2014-06-20 Thread Daniel Micay
On 21/06/14 02:06 AM, Nick Cameron wrote:
> bstrie: you're right it is a trade off, but I don't agree that its not
> worth it. We're talking about non-atomic incrementing of an integer -
> that is pretty much the cheapest thing you can do on a processor (not
> free of course, since caching, etc., but still very cheap). I've
> programmed a lot in C++ with ref counted pointers and never had a
> problem remembering that there is a cost, and it makes using them
> pleasant. I found all the clone()s in Rust unpleasant, it really put me
> off using ref counting. The transition from using references to using Rc
> was particularly awful. Given that this is something C++ programmers
> coming to Rust will be used to using, I believe ergonomics is especially
> important.
> 
> In this case I don't think we need to aim to be more 'bare metal' than
> C++. Transparent, ref counted pointers in C++ are popular and seem to
> work pretty well, although obviously not perfectly.
> 
> zwarich: I haven't thought this through to a great extent, and I don't
> think here is the right place to plan the API. But, you ought to still
> have control over whether an Rc pointer is copied or referenced. If you
> have an Rc object and pass it to a function which takes an Rc, it
> is copied, if it takes a &Rc or a &T then it references (in the
> latter case with an autoderef-ref). If the function is parametric over U
> and takes a &U, then we instantiate U with either Rc or T (in either
> case it would be passed by ref without an increment, deciding which is
> not changed by having a copy constructor). If the function takes a U
> literal, then U must be instantiated with Rc. So, you still get to
> control whether you reference with an increment or not.
> 
> I think if Rc is copy, then it is always copied. I would not expect it
> to ever move.
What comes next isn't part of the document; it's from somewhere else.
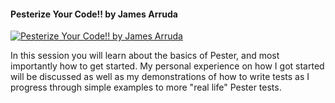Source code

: ﻿#### Pesterize Your Code!! by James Arruda

[![Pesterize Your Code!! by James Arruda](https://i4.ytimg.com/vi/WIX0wUZaL0c/hqdefault.jpg "Pesterize Your Code!! by James Arruda")](https://www.youtube.com/watch?v=WIX0wUZaL0c)

In this session you will learn about the basics of Pester, and most importantly how to get started. My personal experience on how I got started will be discussed as well as my demonstrations of how to write tests as I progress through simple examples to more "real life" Pester tests.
I don't think that is untenable, performance wise, after
> all it is what everyone is currently doing in C++. I agree the second
> option seems unpredictable and thus less pleasant.

It's a severe performance issue in C++11 with `std::shared_ptr` because
it uses atomic reference counting.

Even for `Rc`, these writes cause significant issues for alias
analysis and end up causing many missed optimizations.

Rust needs a way to elide them, and with the `move` keyword gone that
means last use analysis or maintaining the current situation where Rust
always performs the same operation as C for passing, returning and
assignment (a shallow copy).

It will be much harder to write failure-safe code if basic operations
like assignment can fail.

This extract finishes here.